For some time now the frequency of divorce has been declining in most segments of the population, except for one: those people who are in the age group of 50 years or over; the people we know as “baby-boomers.” And since many of these people have gray hair, a new moniker has been applied to their situations.
There are various reasons why people who have been married for 20, 30, or even 40 years decide to split; they include clients saying “we have grown apart;” children – who held them together as a couple – no longer living at home; retirement which makes them aware of their spouse in a different way than when they were away at work most of the week; age – one person is aging faster than the other and the other does not want to be around someone who “makes them feel old” or who “acts old;” disputes over spending habits; differences in sexual desires; or they are simply tired of life as it and think that this is the last chance to make a big change.
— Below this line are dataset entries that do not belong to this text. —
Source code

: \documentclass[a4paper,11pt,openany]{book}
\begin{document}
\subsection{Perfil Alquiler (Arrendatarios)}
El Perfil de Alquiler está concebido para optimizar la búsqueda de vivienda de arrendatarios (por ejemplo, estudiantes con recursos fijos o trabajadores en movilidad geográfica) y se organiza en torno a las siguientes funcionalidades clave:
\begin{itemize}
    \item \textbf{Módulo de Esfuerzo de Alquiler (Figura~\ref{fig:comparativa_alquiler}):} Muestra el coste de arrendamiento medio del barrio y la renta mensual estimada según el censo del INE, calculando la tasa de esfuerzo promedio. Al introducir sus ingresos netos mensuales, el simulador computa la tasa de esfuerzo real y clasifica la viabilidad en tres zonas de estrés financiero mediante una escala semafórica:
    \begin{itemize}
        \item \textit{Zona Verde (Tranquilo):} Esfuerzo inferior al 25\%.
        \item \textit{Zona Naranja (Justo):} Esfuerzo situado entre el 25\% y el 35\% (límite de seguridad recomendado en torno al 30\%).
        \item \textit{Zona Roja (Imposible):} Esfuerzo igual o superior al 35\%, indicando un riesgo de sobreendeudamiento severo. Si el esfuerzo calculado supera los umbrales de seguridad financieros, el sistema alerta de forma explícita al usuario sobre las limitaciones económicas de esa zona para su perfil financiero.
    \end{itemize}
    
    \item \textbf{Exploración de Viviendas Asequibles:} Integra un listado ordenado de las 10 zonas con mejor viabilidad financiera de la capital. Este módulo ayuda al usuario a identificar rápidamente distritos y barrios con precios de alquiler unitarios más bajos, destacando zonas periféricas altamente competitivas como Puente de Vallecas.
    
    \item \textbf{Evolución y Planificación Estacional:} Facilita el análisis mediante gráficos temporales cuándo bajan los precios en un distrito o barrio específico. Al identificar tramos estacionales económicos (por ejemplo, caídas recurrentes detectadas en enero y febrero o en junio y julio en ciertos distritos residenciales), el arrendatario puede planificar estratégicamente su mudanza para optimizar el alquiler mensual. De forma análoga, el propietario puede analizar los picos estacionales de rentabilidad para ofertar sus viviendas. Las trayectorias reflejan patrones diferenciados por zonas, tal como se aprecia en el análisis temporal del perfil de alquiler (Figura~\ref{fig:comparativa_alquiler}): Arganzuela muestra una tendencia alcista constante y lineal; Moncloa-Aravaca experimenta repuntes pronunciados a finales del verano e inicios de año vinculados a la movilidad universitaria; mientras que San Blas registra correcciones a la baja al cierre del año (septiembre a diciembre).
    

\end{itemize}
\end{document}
These cases would seem, at first blush, to be less complicated that those involving children and custody disputes – but in many instances they are not. This segment of the population has unique issues to deal with that earlier generations do not. By way of example, one party might be in need of spousal support and had they divorced in their 40s, the supporting spouse may have had another twenty-five years of work and income flow coming to him or her. When both parties are near or at retirement age, a court isn’t going to expect one to keep working so that the other can pursue a lifestyle that does not involve work. Couples in this age category oftentimes have passive sources of income which may be sufficient to enable them to live a comfortable lifestyle but will not generate enough income to support two households at the same level, even if they are households of only one person. Baby-boomers who had financial success in earlier years may find themselves now possessed of assets that may have significant value – such as real estate which, upon sale, will generate a large, otherwise unanticipated, tax liability diminishing the value of the overall estate. And, given the ages of these people, there are often issues concerning health and related expenses that are now part of one of the parties’ basic needs, but may not have been five or ten years earlier. Where the family has an ongoing business that has achieved significant value over the years, there are complications when the non-working spouse wants his or her share of the appreciated value in that business which might only be obtainable through a sale which could affect their children or grandchildren.
These cases oftentimes require creative solutions that might not otherwise be applicable to a divorce involving younger folk. They most often require the use of the family’s financial consultants or outside experts to take more active roles in coming up with solutions than might otherwise be required. And, it is often the case that when the parent’s divorce means a significant change in the financial expectations of their adult children, it is not uncommon for them to jump in and begin attempting to influence the outcome of the process to protect their own interests. For these reasons, it is important that people who are contemplating divorcing after 50 engage in some strategic planning with their lawyer and financial advisors before jumping all the way into the process.